No lo duda. Aquella niña, que de edad no podía ser muy avanzada lógicamente, tiene puesta toda su confianza en el Creador y, por eso, en su profeta. Tiene fe y eso le hace ver a Naamán que, incluso aunque él no crea, siquiera, en el Creador, y sea considerado pagano para el pueblo de Israel, también Dios tendrá consideración con quien es su hijo.

Y Naamán acude a la tierra contra la que había luchado tiempo atrás.

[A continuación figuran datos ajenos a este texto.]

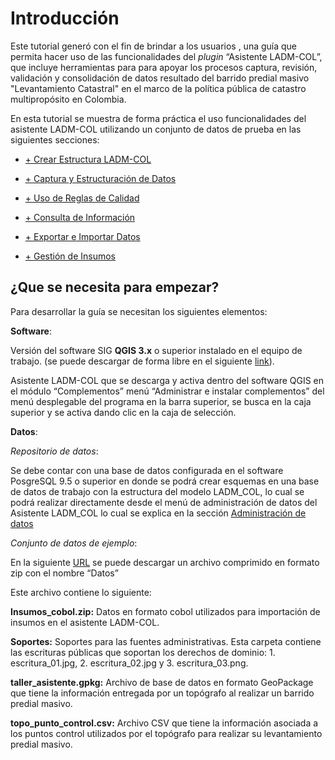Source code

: # Introducción

Este tutorial generó con el fin de brindar a los usuarios , una guía que permita hacer uso de las funcionalidades del *plugin* “Asistente LADM-COL”, que incluye herramientas para  para apoyar los procesos captura, revisión, validación y consolidación de datos resultado del barrido predial masivo "Levantamiento Catastral" en el marco de la política pública de catastro multipropósito en Colombia.

En esta tutorial se muestra de forma práctica el uso funcionalidades del asistente LADM-COL utilizando un conjunto de datos de prueba en las siguientes secciones:

- [+ Crear Estructura LADM-COL](crear_estructura_ladm_col.html)

- [+ Captura y Estructuración de Datos](crear_estructura_ladm_col.html)

- [+ Uso de Reglas de Calidad](reglas_de_calidad.html)

- [+ Consulta de Información](consulta_de_informacion.html)

- [+ Exportar e Importar Datos](exportar_importar_datos.html)

- [+ Gestión de Insumos](gestion_de_insumos.html)

## ¿Que se necesita para empezar?

Para desarrollar la guía se necesitan los siguientes elementos:

**Software**:

Versión del software SIG **QGIS 3.x** o superior instalado en el equipo de trabajo. (se puede descargar de forma libre en el siguiente [link](https://qgis.org/en/site/forusers/download.html)).

Asistente LADM-COL que se descarga y activa dentro del software QGIS en el módulo “Complementos” menú “Administrar e instalar complementos” del menú desplegable del programa en la barra superior, se busca en la caja superior y se activa dando clic en la caja de selección.

**Datos**:

*Repositorio de datos*:

 Se debe contar con una base de datos configurada en el software PosgreSQL 9.5 o superior en donde se podrá crear esquemas en una base de datos de trabajo con la estructura del modelo LADM_COL, lo cual se podrá realizar directamente desde el menú de administración de datos del Asistente LADM_COL lo cual se explica en la sección [Administración de datos](administracion_de_datos.html)

 *Conjunto de datos de ejemplo*: 

En la siguiente [URL](http://nas-swissphoto.quickconnect.to/d/f/620702901595062139) se puede descargar un archivo comprimido en formato zip con el nombre “Datos”

Este archivo contiene lo siguiente: 

**Insumos_cobol.zip:** Datos en formato cobol utilizados para importación de insumos en el asistente LADM-COL.

**Soportes:** Soportes para las fuentes administrativas. Esta carpeta contiene las escrituras públicas que soportan los derechos de dominio: 1. escritura_01.jpg, 2. escritura_02.jpg y 3. escritura_03.png.

**taller_asistente.gpkg:** Archivo de base de datos en formato GeoPackage que tiene la información entregada por un topógrafo al realizar un barrido predial masivo.

**topo_punto_control.csv:** Archivo CSV que tiene la información asociada a los puntos control utilizados por el topógrafo para realizar su levantamiento predial masivo.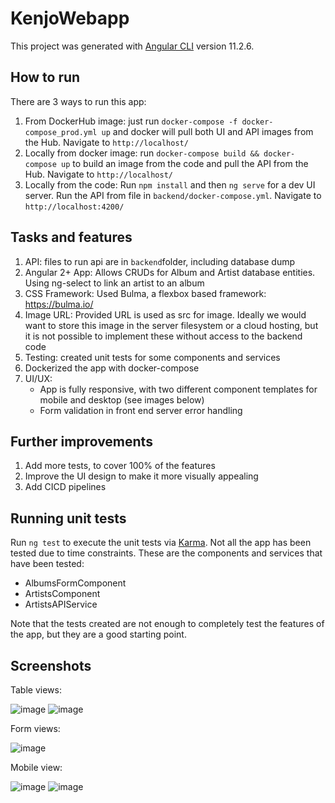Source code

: # KenjoWebapp

This project was generated with [Angular CLI](https://github.com/angular/angular-cli) version 11.2.6.


## How to run

There are 3 ways to run this app:
1. From DockerHub image: just run `docker-compose -f docker-compose_prod.yml up` and docker will pull both UI and API images from the Hub. Navigate to `http://localhost/`
2. Locally from docker image: run `docker-compose build && docker-compose up` to build an image from the code and pull the API from the Hub. Navigate to `http://localhost/`
3. Locally from the code: Run `npm install` and then `ng serve` for a dev UI server. Run the API from file in `backend/docker-compose.yml`. Navigate to `http://localhost:4200/`

## Tasks and features
1. API: files to run api are in `backend`folder, including database dump
2. Angular 2+ App: Allows CRUDs for Album and Artist database entities. Using ng-select to link an artist to an album
3. CSS Framework: Used Bulma, a flexbox based framework: https://bulma.io/
4. Image URL: Provided URL is used as src for image. Ideally we would want to store this image in the server filesystem or a cloud hosting, but it is not possible to implement these without access to the backend code
5. Testing: created unit tests for some components and services
6. Dockerized the app with docker-compose
7. UI/UX: 
    * App is fully responsive, with two different component templates for mobile and desktop (see images below)
    * Form validation in front end server error handling

## Further improvements
1. Add more tests, to cover 100% of the features
2. Improve the UI design to make it more visually appealing
3. Add CICD pipelines

## Running unit tests

Run `ng test` to execute the unit tests via [Karma](https://karma-runner.github.io). Not all the app has been tested due to time constraints. 
These are the components and services that have been tested:
* AlbumsFormComponent
* ArtistsComponent
* ArtistsAPIService

Note that the tests created are not enough to completely test the features of the app, but they are a good starting point.

## Screenshots

Table views:

![image](https://user-images.githubusercontent.com/32127756/140659709-1fe12aeb-526f-4e20-8bdf-1bc77cd9dd78.png)
![image](https://user-images.githubusercontent.com/32127756/140659718-b5cd9bd6-531d-422c-a665-c42c2ab43578.png)

Form views:

![image](https://user-images.githubusercontent.com/32127756/140659729-2cda8c5c-eb8c-4126-8e58-a4318a55440a.png)

Mobile view:

![image](https://user-images.githubusercontent.com/32127756/140659741-1cd11f07-3a4c-49f7-a014-a4cfd75c1644.png)
![image](https://user-images.githubusercontent.com/32127756/140659756-d9c995a0-da90-4cdc-8c91-56127e8060c8.png)


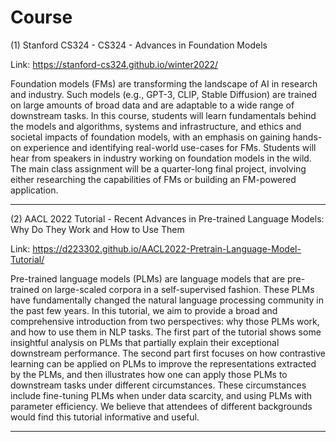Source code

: # Course

(1) Stanford CS324 - CS324 - Advances in Foundation Models

Link: https://stanford-cs324.github.io/winter2022/

Foundation models (FMs) are transforming the landscape of AI in research and industry. Such models (e.g., GPT-3, CLIP, Stable Diffusion) are trained on large amounts of broad data and are adaptable to a wide range of downstream tasks. In this course, students will learn fundamentals behind the models and algorithms, systems and infrastructure, and ethics and societal impacts of foundation models, with an emphasis on gaining hands-on experience and identifying real-world use-cases for FMs. Students will hear from speakers in industry working on foundation models in the wild. The main class assignment will be a quarter-long final project, involving either researching the capabilities of FMs or building an FM-powered application.

---

(2) AACL 2022 Tutorial - Recent Advances in Pre-trained Language Models: Why Do They Work and How to Use Them

Link: https://d223302.github.io/AACL2022-Pretrain-Language-Model-Tutorial/

Pre-trained language models (PLMs) are language models that are pre-trained on large-scaled corpora in a self-supervised fashion. These PLMs have fundamentally changed the natural language processing community in the past few years. In this tutorial, we aim to provide a broad and comprehensive introduction from two perspectives: why those PLMs work, and how to use them in NLP tasks. The first part of the tutorial shows some insightful analysis on PLMs that partially explain their exceptional downstream performance. The second part first focuses on how contrastive learning can be applied on PLMs to improve the representations extracted by the PLMs, and then illustrates how one can apply those PLMs to downstream tasks under different circumstances. These circumstances include fine-tuning PLMs when under data scarcity, and using PLMs with parameter efficiency. We believe that attendees of different backgrounds would find this tutorial informative and useful.

---
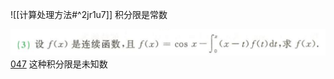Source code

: ![[计算处理方法#^2jr1u7]]
积分限是常数

![](Attachment/20220923150301.png)
	[047](bookxnotepro://opennote/?nb={4b0b849c-f284-459f-9b9c-e14b0ecf8ba2}&book=4f1972a39d8f1176257957a09d832b75&page=46&x=211&y=180&id=2&uuid=d6fb9879c3e62daf07134534b7b3a263)
	这种积分限是未知数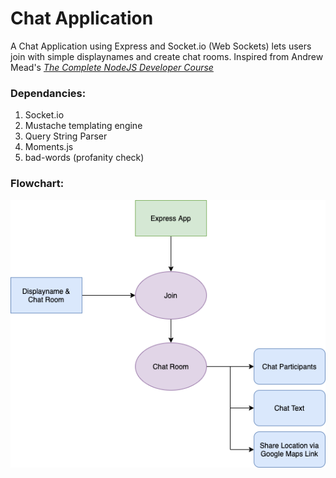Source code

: # Chat Application

A Chat Application using Express and Socket.io (Web Sockets) lets users join with simple displaynames and create chat rooms.
Inspired from Andrew Mead's *[The Complete NodeJS Developer Course](https://www.udemy.com/course/the-complete-nodejs-developer-course-2/learn/)*

### **Dependancies:**

1. Socket.io
2. Mustache templating engine
3. Query String Parser
4. Moments.js
5. bad-words (profanity check)

### **Flowchart**:

![chat-app-diag](img/chat-app-diag.png)
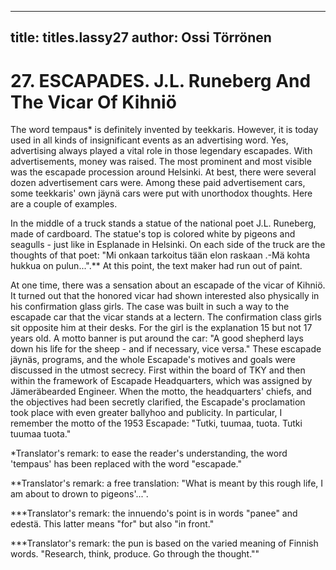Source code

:
---

title: titles.lassy27
author: Ossi Törrönen
---


    
# 27. ESCAPADES. J.L. Runeberg And The Vicar Of Kihniö

The word tempaus\* is definitely invented by teekkaris. However, it is today used in all kinds of insignificant events as an advertising word. Yes, advertising always played a vital role in those legendary escapades. With advertisements, money was raised. The most prominent and most visible was the escapade procession around Helsinki. At best, there were several dozen advertisement cars were. Among these paid advertisement cars, some teekkaris' own jäynä cars were put with unorthodox thoughts. Here are a couple of examples.

In the middle of a truck stands a statue of the national poet J.L. Runeberg, made of cardboard. The statue's top is colored white by pigeons and seagulls - just like in Esplanade in Helsinki. On each side of the truck are the thoughts of that poet: "Mi onkaan tarkoitus tään elon raskaan .-Mä kohta hukkua on pulun...".\*\* At this point, the text maker had run out of paint.

At one time, there was a sensation about an escapade of the vicar of Kihniö. It turned out that the honored vicar had shown interested also physically in his confirmation glass girls. The case was built in such a way to the escapade car that the vicar stands at a lectern. The confirmation class girls sit opposite him at their desks. For the girl is the explanation 15 but not 17 years old. A motto banner is put around the car: "A good shepherd lays down his life for the sheep - and if necessary, vice versa."
These escapade jäynäs, programs, and the whole Escapade's motives and goals were discussed in the utmost secrecy. First within the board of TKY and then within the framework of Escapade Headquarters, which was assigned by Jämeräbearded Engineer. When the motto, the headquarters' chiefs, and the objectives had been secretly clarified, the Escapade's proclamation took place with even greater ballyhoo and publicity. In particular, I remember the motto of the 1953 Escapade: "Tutki, tuumaa, tuota. Tutki tuumaa tuota."

\*Translator's remark: to ease the reader's understanding, the word 'tempaus' has been replaced with the word "escapade."

\*\*Translator's remark: a free translation: "What is meant by this rough life, I am about to drown to pigeons'...".

\*\*\*Translator's remark: the innuendo's point is in words "panee" and edestä. This latter means "for" but also "in front."

\*\*\*Translator's remark: the pun is based on the varied meaning of Finnish words. "Research, think, produce. Go through the thought.""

Pero aquel hombre, que era pagano, por eso mismo, no veía, con toda seguridad, nada bien que el que era profeta ni siquiera saliera a recibirlo. Quería ver el poder de Dios en persona, sin intermediarios. Y esperaba algo más. No le valían las palabras dichas por Eliseo.

Sin embargo, tenía la inestimable ayuda de los menores, de los inferiores, de los menos considerados socialmente: sus sirvientes. Ellos sí creen en lo que dice el profeta y, con lógica aplastante, le plantean a Naamán que de haberle dicho que hiciera algo grande lo hubiera hecho sin dudar pero como lo que se le pedía era, al menos, un poco de confianza, eso lo veía como algo a no tener en cuenta…

Pero Naamán, al fin, hace caso a lo que le dice Eliseo. Y va y se baña siete veces en el Jordán (río sagrado donde, precisamente, Juan bautizada e hizo lo propio con Jesús). Queda curado. Dios lo cura.

En efecto, el Creador no puede tener en cuenta que algunos de sus hijos no crean en Él. Ha de preferir, con toda seguridad, que sí crean y que confíen en su intervención en sus vidas. Sin embargo, entiende que algunos, simplemente, no lo conocen y otros, que lo han conocido, lo han olvidado. Y Él los/nos quiere a todos y a cada uno de nosotros.

Por eso Naamán queda curado.

Al Creador, que lo puede todo porque es Todopoderoso, no le podía ser imposible curar al soldado arameo de la enfermedad que padecía en su piel. Y lo cura porque sabe que en todo lo que hace puede verse su gloria y, a partir de tales circunstancias, es posible que una persona pueda cambiar de forma de ver las cosas referidas al espíritu y a la creencia.

A Naamán le pasa algo de eso: antes no creía o, mejor, creería en sus propios dioses. Necesitaba un echo tan fuerte y tan importante en su vida que le hiciera cambiar de pensamiento acerca de sus creencias. Y a fe que le sucedió.

Y, luego, agradecido, vuelve donde Eliseo para ofrecerle regalos que no acepta el profeta. Él sólo quería uno y era la conversión del pagano Naamán. Y, ciertamente, lo consigue (2 Re 5, 15):

“Ahora reconozco que no hay Dios en toda la tierra, a no ser en Israel.

Y es que Dios, en verdad, no hace acepción de personas.